Los creyentes plasmaron literariamente esa reflexión, esa interpretación teológica del acontecimiento histórico-salvífico. Podemos fijarnos en dos ejemplos de entre aquellos que nos brindan los escritos apócrifos. Este tipo de obras suele identificarse con textos heréticos, si bien existen algunas que fueron generadas por comunidades fieles a la fe que, sencillamente, querían expresarla de forma literaria, tratando de dar respuesta, muchas veces, a preguntas nacidas de un afecto de piedad; como cuáles fueron los nombres de los padres de María, consignados en una deliciosa obrita apócrifa llamada Protoevangelio de Santiago. Precisamente en este llamado «evangelio» (XXII, 2), que no ha sido recibido por la Iglesia como canónico —pero no por ello es considerado heterodoxo—, podemos leer lo siguiente en su versión siriaca: María «tomó al Niño, [lo] envolvió [en] pañales y lo puso en un pesebre de bueyes». El Evangelio de Lucas no excluye que pudiera haber habido bueyes, pues indica que había un pesebre; simplemente no figuran en el texto, como tampoco aparece la mula que, junto con el buey, están presentes en el Evangelio apócrifo del Pseudo-Mateo (XIV, 1-2): «Tres días después del nacimiento de nuestro Señor Jesucristo, la beatísima María salió de la gruta y entró en un establo, dejaba al Niño en un pesebre, donde el buey y el asno lo adoraron. Se cumplió entonces lo que había dicho el profeta Isaías con las palabras: “El buey reconoció a su dueño y el asno el pesebre de su señor”. Estos mismos animales, el buey y el asno, tenían al Niño en medio de ellos y lo adoraban sin cesar. Entonces se cumplió lo que había sido dicho por el profeta Habacuc con las palabras: ‘Te darás a conocer entre dos animales”. Y José y María permanecieron en este sitio con el Niño durante tres días».

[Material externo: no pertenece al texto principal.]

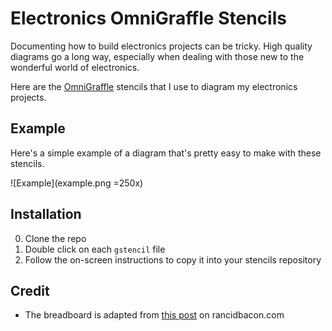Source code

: Electronics OmniGraffle Stencils
================================

Documenting how to build electronics projects can be tricky. High quality diagrams go a long way, especially when dealing with those new to the wonderful world of electronics.

Here are the [OmniGraffle](https://www.omnigroup.com/omnigraffle) stencils that I use to diagram my electronics projects.

## Example

Here's a simple example of a diagram that's pretty easy to make with these stencils.

![Example](example.png =250x)

## Installation

0. Clone the repo
0. Double click on each `gstencil` file
0. Follow the on-screen instructions to copy it into your stencils repository

## Credit

- The breadboard is adapted from [this post](http://code.rancidbacon.com/ElectronicBreadboardTemplates) on rancidbacon.com
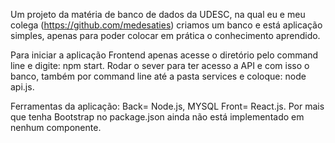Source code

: 
Um projeto da matéria de banco de dados da UDESC, na qual eu e meu colega (https://github.com/medesaties) criamos um banco e está aplicação simples, apenas para poder colocar em prática o conhecimento aprendido.

Para iniciar a aplicação Frontend apenas acesse o diretório pelo command line e digite: npm start. Rodar o sever para ter acesso a API e com isso o banco, também por command line até a pasta services e coloque: node api.js.

Ferramentas da aplicação: Back= Node.js, MYSQL Front= React.js. Por mais que tenha Bootstrap no package.json ainda não está implementado em nenhum componente.
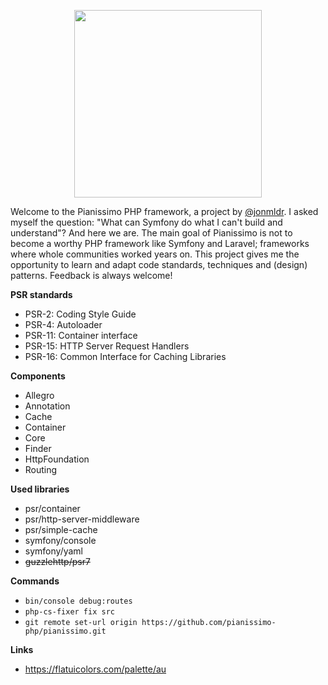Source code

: <p align="center">
    <a href="https://jonmulder.nl" target="_blank">
        <img src="https://jonmulder.nl/pianissimo-logo1.1.svg" width="300px">
    </a>
</p>

Welcome to the Pianissimo PHP framework, a project by [@jonmldr](https://github.com/jonmldr).
I asked myself the question: "What can Symfony do what I can't build and understand"?
And here we are. The main goal of Pianissimo is not to become a worthy PHP framework like Symfony and Laravel;  frameworks where whole communities worked years on. This project gives me the opportunity to 
learn and adapt code standards, techniques and (design) patterns.
Feedback is always welcome!

**PSR standards**
- PSR-2: Coding Style Guide
- PSR-4: Autoloader
- PSR-11: Container interface
- PSR-15: HTTP Server Request Handlers
- PSR-16: Common Interface for Caching Libraries

**Components**
- Allegro
- Annotation
- Cache
- Container
- Core
- Finder
- HttpFoundation
- Routing

**Used libraries**
- psr/container
- psr/http-server-middleware
- psr/simple-cache
- symfony/console
- symfony/yaml
- ~~guzzlehttp/psr7~~

**Commands**
- `bin/console debug:routes`
- `php-cs-fixer fix src`
- `git remote set-url origin https://github.com/pianissimo-php/pianissimo.git`

**Links**
- https://flatuicolors.com/palette/au
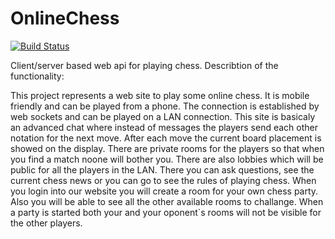 # OnlineChess

[![Build Status](https://travis-ci.com/uchihanaruto9371/OnlineChess.svg?branch=master)](https://travis-ci.com/uchihanaruto9371/OnlineChess)

Client/server based web api for playing chess. Describtion of the functionality:

This project represents a web site to play
some online chess. It is mobile friendly 
and can be played from a phone. The 
connection is established by web sockets 
and can be played on a LAN connection. 
This site is basicaly an advanced chat 
where instead of messages the players send 
each other notation for the next move. 
After each move the current board 
placement is showed on the display. There 
are private rooms for the players so that 
when you find a match noone will bother 
you. There are also lobbies which will be 
public for all the players in the LAN. 
There you can ask questions, see the 
current chess news or you can go to see 
the rules of playing chess. When you login 
into our website you will create a room 
for your own chess party. Also you will be 
able to see all the other available rooms 
to challange. When a party is started both 
your and your oponent`s rooms will not be 
visible for the other players.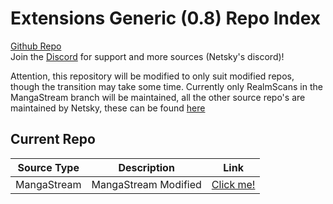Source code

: # Extensions Generic (0.8) Repo Index

[Github Repo](https://github.com/Ivanmatthew/extensions-generic-0.8)
<br>
Join the [Discord](https://discord.gg/rmf6jQpMU9) for support and more sources (Netsky's discord)!

Attention, this repository will be modified to only suit modified repos, though the transition may take some time.
Currently only RealmScans in the MangaStream branch will be maintained, all the other source repo's are maintained by Netsky, these can be found [here](https://github.com/TheNetsky/extensions-generic-0.8)

## Current Repo

| Source Type | Description |          Link |
| ---        |    ----   |         --- |
| MangaStream      | MangaStream Modified      | [Click me!](https://ivanmatthew.github.io/extensions-generic-0.8/mangastream-modified/)    |

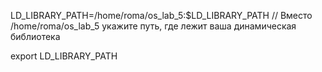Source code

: LD_LIBRARY_PATH=/home/roma/os_lab_5:$LD_LIBRARY_PATH  // Вместо /home/roma/os_lab_5 укажите путь, где лежит ваша динамическая библиотека

export LD_LIBRARY_PATH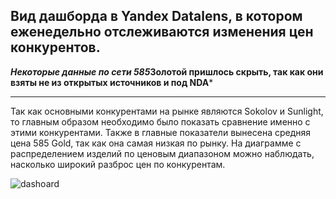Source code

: ## Вид дашборда в Yandex Datalens, в котором еженедельно отслеживаются изменения цен конкурентов.


***Некоторые данные по сети 585*Золотой пришлось скрыть, так как они взяты не из открытых источников и под NDA***

---

Так как основными конкурентами на рынке являются Sokolov и Sunlight, то главным образом необходимо было показать сравнение именно с этими конкурентами. Также в главные показатели вынесена средняя цена 585 Gold, так как она самая низкая по рынку. На диаграмме с распределением изделий по ценовым диапазоном можно наблюдать, насколько широкий разброс цен по конкурентам.

![dashoard](https://user-images.githubusercontent.com/92550498/230742129-cfe45d73-84da-44e4-a298-24466716dc89.JPG)

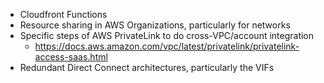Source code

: 
* Cloudfront Functions
* Resource sharing in AWS Organizations, particularly for networks
* Specific steps of AWS PrivateLink to do cross-VPC/account integration
	* https://docs.aws.amazon.com/vpc/latest/privatelink/privatelink-access-saas.html
* Redundant Direct Connect architectures, particularly the VIFs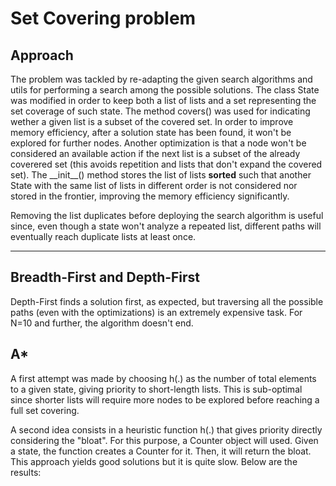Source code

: # Set Covering problem    

## Approach
The problem was tackled by re-adapting the given search algorithms and utils for performing a search among the possible solutions.
The class State was modified in order to keep both a list of lists and a set representing the set coverage of such state. The method covers() was used for indicating wether a given list is a subset of the covered set. In order to improve memory efficiency, after a solution state has been found, it won't be explored for further nodes. Another optimization is that a node won't be considered an available action if the next list is a subset of the already coverered set (this avoids repetition and lists that don't expand the covered set). The \_\_init\_\_() method stores the list of lists **sorted** such that another State with the same list of lists in different order is not considered nor stored in the frontier, improving the memory efficiency significantly. 

Removing the list duplicates before deploying the search algorithm is useful since, even though a state won't analyze a repeated list, different paths will eventually reach duplicate lists at least once.
***
## Breadth-First and Depth-First
Depth-First finds a solution first, as expected, but traversing all the possible paths (even with the optimizations) is an extremely expensive task. For N=10 and further, the algorithm doesn't end.

## A*
A first attempt was made by choosing h(.) as the number of total elements to a given state, giving priority to short-length lists. This is sub-optimal since shorter lists will require more nodes to be explored before reaching a full set covering.

A second idea consists in a heuristic function h(.) that gives priority directly considering the "bloat". For this purpose, a Counter object will used. Given a state, the function creates a Counter for it. Then, it will return the bloat. This approach yields good solutions but it is quite slow. Below are the results:

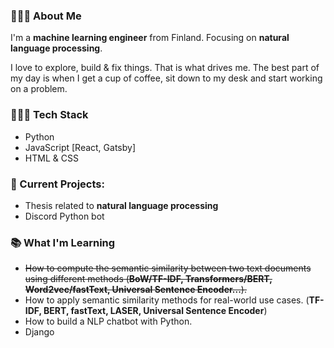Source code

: 
### 🙋🏽‍♂️ About Me

I'm a **machine learning engineer** from Finland. Focusing on **natural language processing**.

I love to explore, build & fix things. That is what drives me. The best part of my day is when I get a cup of coffee, sit down to my desk and start working on a problem.

### 👨🏽‍💻 Tech Stack

* Python
* JavaScript [React, Gatsby]
* HTML & CSS

### 🚧 Current Projects:

* Thesis related to **natural language processing**
* Discord Python bot 

### 📚 What I'm Learning

* ~~How to compute the semantic similarity between two text documents using different methods (**BoW/TF-IDF, Transformers/BERT, Word2vec/fastText, Universal Sentence Encoder...**).~~
* How to apply semantic similarity methods for real-world use cases. (**TF-IDF, BERT, fastText, LASER, Universal Sentence Encoder**)
* How to build a NLP chatbot with Python.
* Django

En este contexto adquieren sentido las palabras del Papa Francisco en su carta sobre el papel de la literatura en la formación: «Así pues la literatura tiene que ver, de un modo u otro, con lo que cada uno de nosotros busca en la vida, ya que entra en íntima relación con nuestra existencia concreta, con sus tensiones esenciales, sus deseos y significados». El buey y la mula de estas obras de los primeros siglos cristianos nos desvelan que aquellos que las escribieron encontraron la respuesta a sus deseos más profundos en el Niño de Belén, quien otorgaba verdadero significado a la historia y se mostraba humildemente como la resolución de sus problemas esenciales, así como de los nuestros. ¡Qué hermoso es para todos los cristianos, entonces y ahora, toparnos con tan cálidas bestias, pues nos anuncian que el pesebre del Mesías que profetizó Isaías está muy cerca!

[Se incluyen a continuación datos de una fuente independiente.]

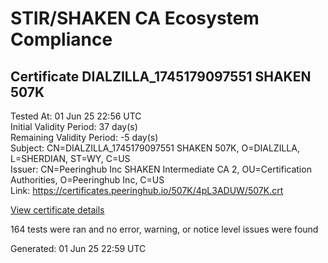 # STIR/SHAKEN CA Ecosystem Compliance

## Certificate DIALZILLA_1745179097551 SHAKEN 507K

Tested At: 01 Jun 25 22:56 UTC\
Initial Validity Period: 37 day(s)\
Remaining Validity Period: -5 day(s)\
Subject: CN=DIALZILLA_1745179097551 SHAKEN 507K, O=DIALZILLA, L=SHERDIAN, ST=WY, C=US\
Issuer: CN=Peeringhub Inc SHAKEN Intermediate CA 2, OU=Certification Authorities, O=Peeringhub Inc, C=US\
Link: https://certificates.peeringhub.io/507K/4pL3ADUW/507K.crt

[View certificate details](https://x509.io/?cert=MIIDJzCCAs6gAwIBAgIRAJB7tyimF8uhWkkfvh%2FrHbcwCgYIKoZIzj0EAwIwfDELMAkGA1UEBhMCVVMxFzAVBgNVBAoMDlBlZXJpbmdodWIgSW5jMSIwIAYDVQQLDBlDZXJ0aWZpY2F0aW9uIEF1dGhvcml0aWVzMTAwLgYDVQQDDCdQZWVyaW5naHViIEluYyBTSEFLRU4gSW50ZXJtZWRpYXRlIENBIDIwHhcNMjUwNDIwMTk1ODE3WhcNMjUwNTI3MDM1NTI5WjBvMQswCQYDVQQGEwJVUzELMAkGA1UECAwCV1kxETAPBgNVBAcMCFNIRVJESUFOMRIwEAYDVQQKDAlESUFMWklMTEExLDAqBgNVBAMMI0RJQUxaSUxMQV8xNzQ1MTc5MDk3NTUxIFNIQUtFTiA1MDdLMFkwEwYHKoZIzj0CAQYIKoZIzj0DAQcDQgAEtnGhz%2BSSWiqC3Vtx%2Fhi5YJ%2FeKX70SPaE6wxhnzksbNM0isUaNFWu6%2Fis1eNb2pgTdWLYY4DfND%2FpiK8G9jdvlKOCATwwggE4MA4GA1UdDwEB%2FwQEAwIHgDAMBgNVHRMBAf8EAjAAMB0GA1UdDgQWBBQWejDszOPOnMqvzfPgt9Qwo34%2FtjAfBgNVHSMEGDAWgBSuoXNRiClXEcoMqfSxCm5OuEtNBzAXBgNVHSAEEDAOMAwGCmCGSAGG%2FwkBAQQwFgYIKwYBBQUHARoECjAIoAYWBDUwN0swgaYGA1UdHwSBnjCBmzCBmKA6oDiGNmh0dHBzOi8vYXV0aGVudGljYXRlLWFwaS5pY29uZWN0aXYuY29tL2Rvd25sb2FkL3YxL2NybKJapFgwVjEUMBIGA1UEBwwLQnJpZGdld2F0ZXIxCzAJBgNVBAgMAk5KMRMwEQYDVQQDDApTVEktUEEgQ1JMMQswCQYDVQQGEwJVUzEPMA0GA1UECgwGU1RJLVBBMAoGCCqGSM49BAMCA0cAMEQCIGctmMAeCuCBv9sVa%2FpT4TxcQ0SOUBlCJwY8v97TCaaGAiAJnyKftkROgTgug0GCS2qIfII56H7hoMt%2Bfq3a%2FRXQPQ%3D%3D)

164 tests were ran and no error, warning, or notice level issues were found


Generated: 01 Jun 25 22:59 UTC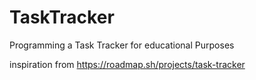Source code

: # TaskTracker
Programming a Task Tracker for educational Purposes

inspiration from 
https://roadmap.sh/projects/task-tracker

Del pastor ciego que abrió sus ojos a la nueva vida

(Luis Rosales, Retablo de Navidad)

Sentí decir «¡Belén!» y un inseguro
empuje me arrastró; quedé un momento
sin poder respirar; pálido y lento
volví a palpar el muro, y tras el muro
el roce de un testuz súbito y duro
me hizo pasmar; después sentí un violento
temblor de carne y labio, el movimiento
gozoso de la gente y un oscuro
miedo dulce a volver; seguí avanzando
y resbalé en la paja; ya caído
toqué el cuerpo de un niño:
yo quería
pedirle ver y me encontré mirando,
sintiéndome nacer, recién nacido,
junto al rostro de Dios que sonreía.